Imagine how great it would be to have only clothes that you’d be happy to wear hanging in out closet! You’d have both physical space and mental clarity awaiting you when you opened the doors.

What about things like that yellow shirt with sentimental value, or the dress from your maternity phot shoot you can’t bear to part with?

Take it out of your closet and put it in a memory box. I absolutely love my aforementioned yellow shirt, but it’s a bit thin and started getting a little stretchy. Though loved, it wasn’t getting worn. I want it for memory, not for wearing, so it doesn’t belong there in the closet waiting to be worn anymore.

Also, use pictures. You can remember an item without actually keeping it. It can help to realize that you might already have a picture of yourself wearing that item when you felt good doing so. And if you don’t, go ahead and put it on, take a picture and then. let. it. go.

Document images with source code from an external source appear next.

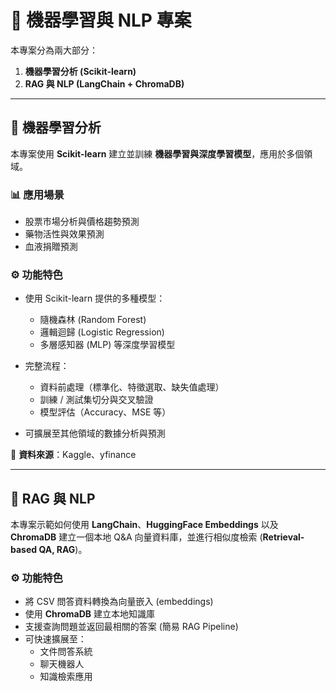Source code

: # 📌 機器學習與 NLP 專案  

本專案分為兩大部分：  
1. **機器學習分析 (Scikit-learn)**  
2. **RAG 與 NLP (LangChain + ChromaDB)**  

---

## 🔹 機器學習分析  

本專案使用 **Scikit-learn** 建立並訓練 **機器學習與深度學習模型**，應用於多個領域。  

### 📊 應用場景  
- 股票市場分析與價格趨勢預測  
- 藥物活性與效果預測  
- 血液捐贈預測  

### ⚙️ 功能特色  
- 使用 Scikit-learn 提供的多種模型：  
  - 隨機森林 (Random Forest)  
  - 邏輯迴歸 (Logistic Regression)  
  - 多層感知器 (MLP)  等深度學習模型

- 完整流程：  
  - 資料前處理（標準化、特徵選取、缺失值處理）  
  - 訓練 / 測試集切分與交叉驗證  
  - 模型評估（Accuracy、MSE 等）  

- 可擴展至其他領域的數據分析與預測  

📂 **資料來源**：Kaggle、yfinance  

---

## 🔹 RAG 與 NLP  

本專案示範如何使用 **LangChain**、**HuggingFace Embeddings** 以及 **ChromaDB** 建立一個本地 Q&A 向量資料庫，並進行相似度檢索 (**Retrieval-based QA, RAG**)。  

### ⚙️ 功能特色  
- 將 CSV 問答資料轉換為向量嵌入 (embeddings)  
- 使用 **ChromaDB** 建立本地知識庫  
- 支援查詢問題並返回最相關的答案 (簡易 RAG Pipeline)  
- 可快速擴展至：  
  - 文件問答系統  
  - 聊天機器人  
  - 知識檢索應用  
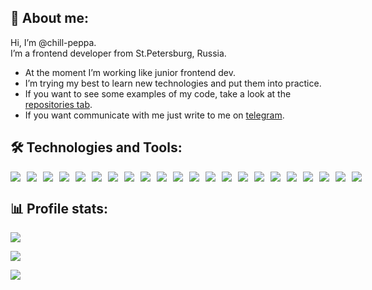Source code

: ## 🖖 About me:

<p>Hi, I’m @chill-peppa.<br/> I’m a frontend developer from St.Petersburg, Russia.</p>

- At the moment I’m working like junior frontend dev.
- I’m trying my best to learn new technologies and put them into practice.
- If you want to see some examples of my code, take a look at the [repositories tab](https://github.com/Chill-Peppa?tab=repositories).
- If you want communicate with me just write to me on [telegram](https://t.me/chill_peppa).

## 🛠️ Technologies and Tools:

<div style="display:flex; gap: 10px;"> 
<img src="https://img.shields.io/badge/JavaScript-293133?style=flat-square&logo=javascript&logoColor=2472ad"/>
<img src="https://img.shields.io/badge/HTML5-293133?style=flat-square&logo=html5&logoColor=2472ad"/>
<img src="https://img.shields.io/badge/CSS3-293133?style=flat-square&logo=css3&logoColor=2472ad"/>
<img src="https://img.shields.io/badge/Figma-293133?style=flat-square&logo=figma&logoColor=2472ad"/>
<img src="https://img.shields.io/badge/SCSS-293133?style=flat-square&logo=sass&logoColor=2472ad"/>
<img src="https://img.shields.io/badge/CSSModules-293133?style=flat-square&logo=cssmodules&logoColor=2472ad"/>
<img src="https://img.shields.io/badge/BEM-293133?style=flat-square&logo=bem&logoColor=2472ad"/>
<img src="https://img.shields.io/badge/Tailwind CSS-293133?style=flat-square&logo=tailwindcss&logoColor=2472ad"/>
<img src="https://img.shields.io/badge/Webpack-293133?style=flat-square&logo=webpack&logoColor=2472ad"/>
<img src="https://img.shields.io/badge/Vercel-293133?style=flat-square&logo=vercel&logoColor=2472ad"/>
<img src="https://img.shields.io/badge/Git-293133?style=flat-square&logo=git&logoColor=2472ad"/>
<img src="https://img.shields.io/badge/React-293133?style=flat-square&logo=react&logoColor=2472ad"/>
<img src="https://img.shields.io/badge/TypeScript-293133?style=flat-square&logo=typescript&logoColor=2472ad"/>
<img src="https://img.shields.io/badge/Redux-293133?style=flat-square&logo=redux&logoColor=2472ad"/>
<img src="https://img.shields.io/badge/Node.js-293133?style=flat-square&logo=nodedotjs&logoColor=2472ad"/>
<img src="https://img.shields.io/badge/Express.js-293133?style=flat-square&logo=express&logoColor=2472ad"/>
<img src="https://img.shields.io/badge/MondoDB-293133?style=flat-square&logo=mongodb&logoColor=2472ad"/>
<img src="https://img.shields.io/badge/Ant Design-293133?style=flat-square&logo=antdesign&logoColor=2472ad"/>
<img src="https://img.shields.io/badge/MUI-293133?style=flat-square&logo=mui&logoColor=2472ad"/>
<img src="https://img.shields.io/badge/JWT-293133?style=flat-square&logo=jsonwebtokens&logoColor=2472ad"/>
<img src="https://img.shields.io/badge/Cypress-293133?style=flat-square&logo=cypress&logoColor=2472ad"/>
<img src="https://img.shields.io/badge/Jest-293133?style=flat-square&logo=jest&logoColor=2472ad"/>
</div>

## 📊 Profile stats:

![](https://github-readme-stats.vercel.app/api/top-langs/?username=chill-peppa&theme=tokyonight&hide_border=false&include_all_commits=false&count_private=false&layout=compact)

![](https://www.codewars.com/users/chill-peppa/badges/small)

![](https://komarev.com/ghpvc/?username=Chill-Peppa&color=blue)
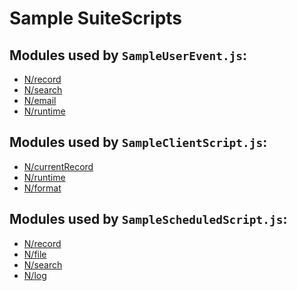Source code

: # Sample SuiteScripts

## Modules used by `SampleUserEvent.js`:

- <a href="https://docs.oracle.com/en/cloud/saas/netsuite/ns-online-help/section_4267255811.html" target="_blank">N/record</a>
- <a href="https://docs.oracle.com/en/cloud/saas/netsuite/ns-online-help/section_4345764122.html" target="_blank">N/search</a>
- <a href="https://docs.oracle.com/en/cloud/saas/netsuite/ns-online-help/section_4358552361.html" target="_blank">N/email</a>
- <a href="https://docs.oracle.com/en/cloud/saas/netsuite/ns-online-help/section_4296359529.html" target="_blank">N/runtime</a>

## Modules used by `SampleClientScript.js`:

- <a href="https://docs.oracle.com/en/cloud/saas/netsuite/ns-online-help/section_4625600928.html" target="_blank">N/currentRecord</a>
- <a href="https://docs.oracle.com/en/cloud/saas/netsuite/ns-online-help/section_4296359529.html" target="_blank">N/runtime</a>
- <a href="https://docs.oracle.com/en/cloud/saas/netsuite/ns-online-help/section_4388721627.html" target="_blank">N/format</a>


## Modules used by `SampleScheduledScript.js`:

- <a href="https://docs.oracle.com/en/cloud/saas/netsuite/ns-online-help/section_4267255811.html" target="_blank">N/record</a>
- <a href="https://docs.oracle.com/en/cloud/saas/netsuite/ns-online-help/section_4205693274.html" target="_blank">N/file</a>
- <a href="https://docs.oracle.com/en/cloud/saas/netsuite/ns-online-help/section_4345764122.html" target="_blank">N/search</a>
- <a href="https://docs.oracle.com/en/cloud/saas/netsuite/ns-online-help/section_4574548135.html" target="_blank">N/log</a>

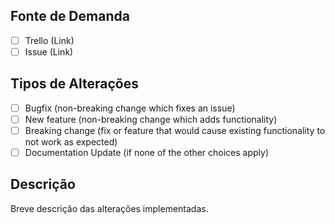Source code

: ## Fonte de Demanda

- [ ] Trello (Link)
- [ ] Issue (Link)

## Tipos de Alterações

- [ ] Bugfix (non-breaking change which fixes an issue)
- [ ] New feature (non-breaking change which adds functionality)
- [ ] Breaking change (fix or feature that would cause existing functionality to not work as expected)
- [ ] Documentation Update (if none of the other choices apply)

## Descrição

Breve descrição das alterações implementadas.



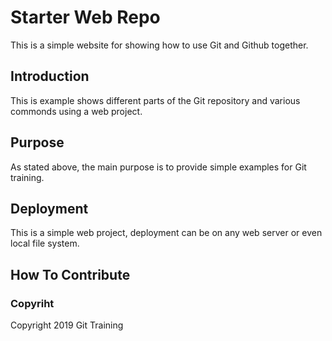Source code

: # Starter Web Repo

This is a simple website for showing how to use Git and Github together.

## Introduction

This is example shows different parts of the Git repository and various commonds using a web project.

## Purpose

As stated above, the main purpose is to provide simple examples for Git training.

## Deployment

This is a simple web project, deployment can be on any web server or even local file system.

## How To Contribute


### Copyriht

Copyright 2019 Git Training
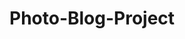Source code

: # Photo-Blog-Project

<!-- All Photos Licensed Under Creative Commons 2.0 -->
<!-- https://creativecommons.org/licenses/by/2.0/legalcode -->
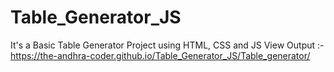 # Table_Generator_JS
It's a Basic Table Generator Project using HTML, CSS and JS 
View Output :- 
https://the-andhra-coder.github.io/Table_Generator_JS/Table_generator/
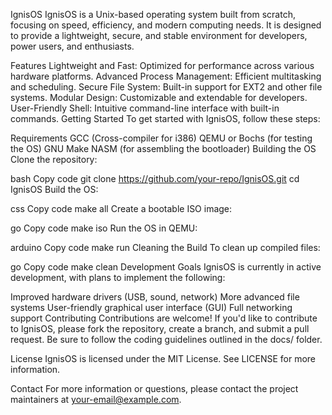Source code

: IgnisOS
IgnisOS is a Unix-based operating system built from scratch, focusing on speed, efficiency, and modern computing needs. It is designed to provide a lightweight, secure, and stable environment for developers, power users, and enthusiasts.

Features
Lightweight and Fast: Optimized for performance across various hardware platforms.
Advanced Process Management: Efficient multitasking and scheduling.
Secure File System: Built-in support for EXT2 and other file systems.
Modular Design: Customizable and extendable for developers.
User-Friendly Shell: Intuitive command-line interface with built-in commands.
Getting Started
To get started with IgnisOS, follow these steps:

Requirements
GCC (Cross-compiler for i386)
QEMU or Bochs (for testing the OS)
GNU Make
NASM (for assembling the bootloader)
Building the OS
Clone the repository:

bash
Copy code
git clone https://github.com/your-repo/IgnisOS.git
cd IgnisOS
Build the OS:

css
Copy code
make all
Create a bootable ISO image:

go
Copy code
make iso
Run the OS in QEMU:

arduino
Copy code
make run
Cleaning the Build
To clean up compiled files:

go
Copy code
make clean
Development Goals
IgnisOS is currently in active development, with plans to implement the following:

Improved hardware drivers (USB, sound, network)
More advanced file systems
User-friendly graphical user interface (GUI)
Full networking support
Contributing
Contributions are welcome! If you'd like to contribute to IgnisOS, please fork the repository, create a branch, and submit a pull request. Be sure to follow the coding guidelines outlined in the docs/ folder.

License
IgnisOS is licensed under the MIT License. See LICENSE for more information.

Contact
For more information or questions, please contact the project maintainers at your-email@example.com.
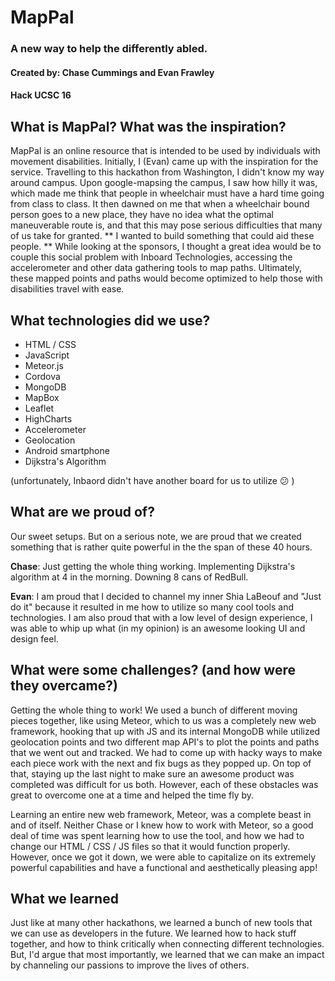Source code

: # MapPal
### A new way to help the differently abled.

#### Created by: Chase Cummings and Evan Frawley

#### Hack UCSC 16

## What is MapPal? What was the inspiration?
MapPal is an online resource that is intended to be used by individuals with movement disabilities. Initially, I (Evan) came up with the inspiration for the service. Travelling to this hackathon from Washington, I didn't know my way around campus. Upon google-mapsing the campus, I saw how hilly it was, which made me think that people in wheelchair must have a hard time going from class to class. It then dawned on me that when a wheelchair bound person goes to a new place, they have no idea what the optimal maneuverable route is, and that this may pose serious difficulties that many of us take for granted. ** I wanted to build something that could aid these people. ** While looking at the sponsors, I thought a great idea would be to couple this social problem with Inboard Technologies, accessing the accelerometer and other data gathering tools to map paths. Ultimately, these mapped points and paths would become optimized to help those with disabilities travel with ease.

## What technologies did we use?
 - HTML / CSS
 - JavaScript
 - Meteor.js
 - Cordova
 - MongoDB
 - MapBox
 - Leaflet
 - HighCharts
 - Accelerometer
 - Geolocation
 - Android smartphone
 - Dijkstra's Algorithm

 (unfortunately, Inbaord didn't have another board for us to utilize :confused: )


## What are we proud of?
Our sweet setups. But on a serious note, we are proud that we created something that is rather quite powerful in the the span of these 40 hours.

**Chase**: Just getting the whole thing working. Implementing Dijkstra's algorithm at 4 in the morning.  Downing 8 cans of RedBull.

**Evan**: I am proud that I decided to channel my inner Shia LaBeouf and "Just do it" because it resulted in me how to utilize so many cool tools and technologies. I am also proud that with a low level of design experience, I was able to whip up what (in my opinion) is an awesome looking UI and design feel.


## What were some challenges? (and how were they overcame?)

Getting the whole thing to work! We used a bunch of different moving pieces together, like using Meteor, which to us was a completely new web framework, hooking that up with JS and its internal MongoDB while utilized geolocation points and two different map API's to plot the points and paths that we went out and tracked. We had to come up with hacky ways to make each piece work with the next and fix bugs as they popped up. On top of that, staying up the last night to make sure an awesome product was completed was difficult for us both. However, each of these obstacles was great to overcome one at a time and helped the time fly by.

Learning an entire new web framework, Meteor, was a complete beast in and of itself. Neither Chase or I knew how to work with Meteor, so a good deal of time was spent learning how to use the tool, and how we had to change our HTML / CSS / JS files so that it would function properly. However, once we got it down, we were able to capitalize on its extremely powerful capabilities and have a functional and aesthetically pleasing app!

## What we learned

Just like at many other hackathons, we learned a bunch of new tools that we can use as developers in the future. We learned how to hack stuff together, and how to think critically when connecting different technologies. But, I'd argue that most importantly, we learned that we can make an impact by channeling our passions to improve the lives of others.
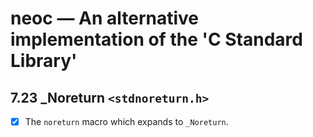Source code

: # neoc — An alternative implementation of the 'C Standard Library'

## 7.23 _Noreturn `<stdnoreturn.h>`

- [x] The `noreturn` macro which expands to `_Noreturn`.
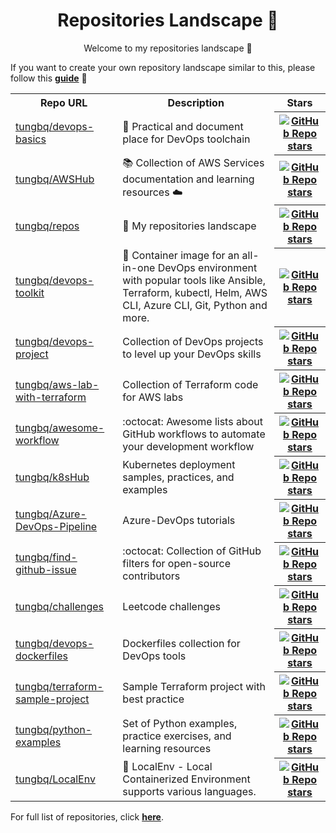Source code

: <h1 align="center">Repositories Landscape 💎</h1>
<p align="center">Welcome to my repositories landscape 👋</p>

If you want to create your own repository landscape similar to this, please follow this [**guide**](./create-repo-landscape.md) 📖

<table>
    <tr>
        <th>Repo URL</th>
        <th>Description</th>
        <th>Stars</th>
    </tr>
    <tr>
        <td><a href="https://github.com/tungbq/devops-basics">tungbq/devops-basics</a></td>
        <td>🚀 Practical and document place for DevOps toolchain</td>
        <th><a href="https://github.com/tungbq/devops-basics/stargazers"><img alt="GitHub Repo stars" src="https://img.shields.io/github/stars/tungbq/devops-basics?style=social"/></a></th>
    </tr>
    <tr>
        <td><a href="https://github.com/tungbq/AWSHub">tungbq/AWSHub</a></td>
        <td>📚 Collection of AWS Services documentation and learning resources ☁️</td>
        <th><a href="https://github.com/tungbq/AWSHub/stargazers"><img alt="GitHub Repo stars" src="https://img.shields.io/github/stars/tungbq/AWSHub?style=social"/></a></th>
    </tr>
    <tr>
        <td><a href="https://github.com/tungbq/repos">tungbq/repos</a></td>
        <td>🚀 My repositories landscape</td>
        <th><a href="https://github.com/tungbq/repos/stargazers"><img alt="GitHub Repo stars" src="https://img.shields.io/github/stars/tungbq/repos?style=social"/></a></th>
    </tr>
    <tr>
        <td><a href="https://github.com/tungbq/devops-toolkit">tungbq/devops-toolkit</a></td>
        <td>🐳 Container image for an all-in-one DevOps environment with popular tools like Ansible, Terraform, kubectl, Helm, AWS CLI, Azure CLI, Git, Python and more.</td>
        <th><a href="https://github.com/tungbq/devops-toolkit/stargazers"><img alt="GitHub Repo stars" src="https://img.shields.io/github/stars/tungbq/devops-toolkit?style=social"/></a></th>
    </tr>
    <tr>
        <td><a href="https://github.com/tungbq/devops-project">tungbq/devops-project</a></td>
        <td>Collection of DevOps projects to level up your DevOps skills</td>
        <th><a href="https://github.com/tungbq/devops-project/stargazers"><img alt="GitHub Repo stars" src="https://img.shields.io/github/stars/tungbq/devops-project?style=social"/></a></th>
    </tr>
    <tr>
        <td><a href="https://github.com/tungbq/aws-lab-with-terraform">tungbq/aws-lab-with-terraform</a></td>
        <td>Collection of Terraform code for AWS labs</td>
        <th><a href="https://github.com/tungbq/aws-lab-with-terraform/stargazers"><img alt="GitHub Repo stars" src="https://img.shields.io/github/stars/tungbq/aws-lab-with-terraform?style=social"/></a></th>
    </tr>
    <tr>
        <td><a href="https://github.com/tungbq/awesome-workflow">tungbq/awesome-workflow</a></td>
        <td>:octocat: Awesome lists about GitHub workflows to automate your development workflow</td>
        <th><a href="https://github.com/tungbq/awesome-workflow/stargazers"><img alt="GitHub Repo stars" src="https://img.shields.io/github/stars/tungbq/awesome-workflow?style=social"/></a></th>
    </tr>
    <tr>
        <td><a href="https://github.com/tungbq/k8sHub">tungbq/k8sHub</a></td>
        <td>Kubernetes deployment samples, practices, and examples</td>
        <th><a href="https://github.com/tungbq/k8sHub/stargazers"><img alt="GitHub Repo stars" src="https://img.shields.io/github/stars/tungbq/k8sHub?style=social"/></a></th>
    </tr>
    <tr>
        <td><a href="https://github.com/tungbq/Azure-DevOps-Pipeline">tungbq/Azure-DevOps-Pipeline</a></td>
        <td>Azure-DevOps tutorials</td>
        <th><a href="https://github.com/tungbq/Azure-DevOps-Pipeline/stargazers"><img alt="GitHub Repo stars" src="https://img.shields.io/github/stars/tungbq/Azure-DevOps-Pipeline?style=social"/></a></th>
    </tr>
    <tr>
        <td><a href="https://github.com/tungbq/find-github-issue">tungbq/find-github-issue</a></td>
        <td>:octocat: Collection of GitHub filters for open-source contributors</td>
        <th><a href="https://github.com/tungbq/find-github-issue/stargazers"><img alt="GitHub Repo stars" src="https://img.shields.io/github/stars/tungbq/find-github-issue?style=social"/></a></th>
    </tr>
    <tr>
        <td><a href="https://github.com/tungbq/challenges">tungbq/challenges</a></td>
        <td>Leetcode challenges</td>
        <th><a href="https://github.com/tungbq/challenges/stargazers"><img alt="GitHub Repo stars" src="https://img.shields.io/github/stars/tungbq/challenges?style=social"/></a></th>
    </tr>
    <tr>
        <td><a href="https://github.com/tungbq/devops-dockerfiles">tungbq/devops-dockerfiles</a></td>
        <td>Dockerfiles collection for DevOps tools</td>
        <th><a href="https://github.com/tungbq/devops-dockerfiles/stargazers"><img alt="GitHub Repo stars" src="https://img.shields.io/github/stars/tungbq/devops-dockerfiles?style=social"/></a></th>
    </tr>
    <tr>
        <td><a href="https://github.com/tungbq/terraform-sample-project">tungbq/terraform-sample-project</a></td>
        <td>Sample Terraform project with best practice</td>
        <th><a href="https://github.com/tungbq/terraform-sample-project/stargazers"><img alt="GitHub Repo stars" src="https://img.shields.io/github/stars/tungbq/terraform-sample-project?style=social"/></a></th>
    </tr>
    <tr>
        <td><a href="https://github.com/tungbq/python-examples">tungbq/python-examples</a></td>
        <td>Set of Python examples, practice exercises, and learning resources</td>
        <th><a href="https://github.com/tungbq/python-examples/stargazers"><img alt="GitHub Repo stars" src="https://img.shields.io/github/stars/tungbq/python-examples?style=social"/></a></th>
    </tr>
    <tr>
        <td><a href="https://github.com/tungbq/LocalEnv">tungbq/LocalEnv</a></td>
        <td>🐳 LocalEnv - Local Containerized Environment supports various languages.</td>
        <th><a href="https://github.com/tungbq/LocalEnv/stargazers"><img alt="GitHub Repo stars" src="https://img.shields.io/github/stars/tungbq/LocalEnv?style=social"/></a></th>
    </tr>
</table>

For full list of repositories, click [**here**](https://github.com/tungbq?tab=repositories&q=&type=&language=&sort=stargazers).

What about the things you would wear at home but not in public? Try a separate drawer or area for the cozy, stay at home things. Try to keep the number of these things limited and in a different spot. I have a dresser for the cozy stuff- the stay at home, lounge around, go to sleep in T-shirt’s and sweats. But try to be honest about these items as well. Seriously, your comfy clothes shouldn’t make you feel terrible either.

When you look at your closet and are getting ready, whether to leave your house and or stay, you should only see the options that make you feel good, that make you feel like being the best you for what you’re about to do- mom, work, or anything.


Dress for what makes you feel best. When I get dressed for the day, I’m not looking to look fabulous every single day. Maybe you are, that’s awesome, and I might need some tips. You do what feels right for you. But these tips work for everyone.

When I get dressed, I aim to approach my life feeling good about myself, but also practical to what I have to accomplish. I want to be dressed in a way that makes me feel as effective and confident and comfortable as possible. When I’m with my kids at the library or out bopping around town, I don’t want to feel like I have to shrink or apologize for how I am, clothes or otherwise. (I’ve done that. It doesn’t feel good.)

I am no style maven and I still make plenty of fashion missteps. (And Lord help us both if you see what I wear walking the dog before the sun come comes up, which I do usually take from my comfy cozy drawer. But it’s often not the best weather here, and I often have to layer, for the record. 😉)
But I have to say, this simple trick has helped me take my purging game to the next level. I have three large bags of things that are about to leave my bedroom and be donated. They are things that had never made it out of the room in the last twenty purges, as recent as a few months ago. This simple shift has helped me differentiate between what I like in theory and why like in actuality.

And one of the sometimes unexpected blessings about making room is that new possibilities will fill in a little of that space. Now when you need to do do any shopping, you’ll have a better knowledge of what you really do have and if any gaps that might have appeared.

Goodbye, mediocre mess. I’ve made room for a ore confident ME. With saying goodbye to what doesn’t make me feel good, I actually feel so much more possibility than when I open my closet, even with less volume. It’s so funny how that happens. Hope you can find some of that confident, calm space for yourself too.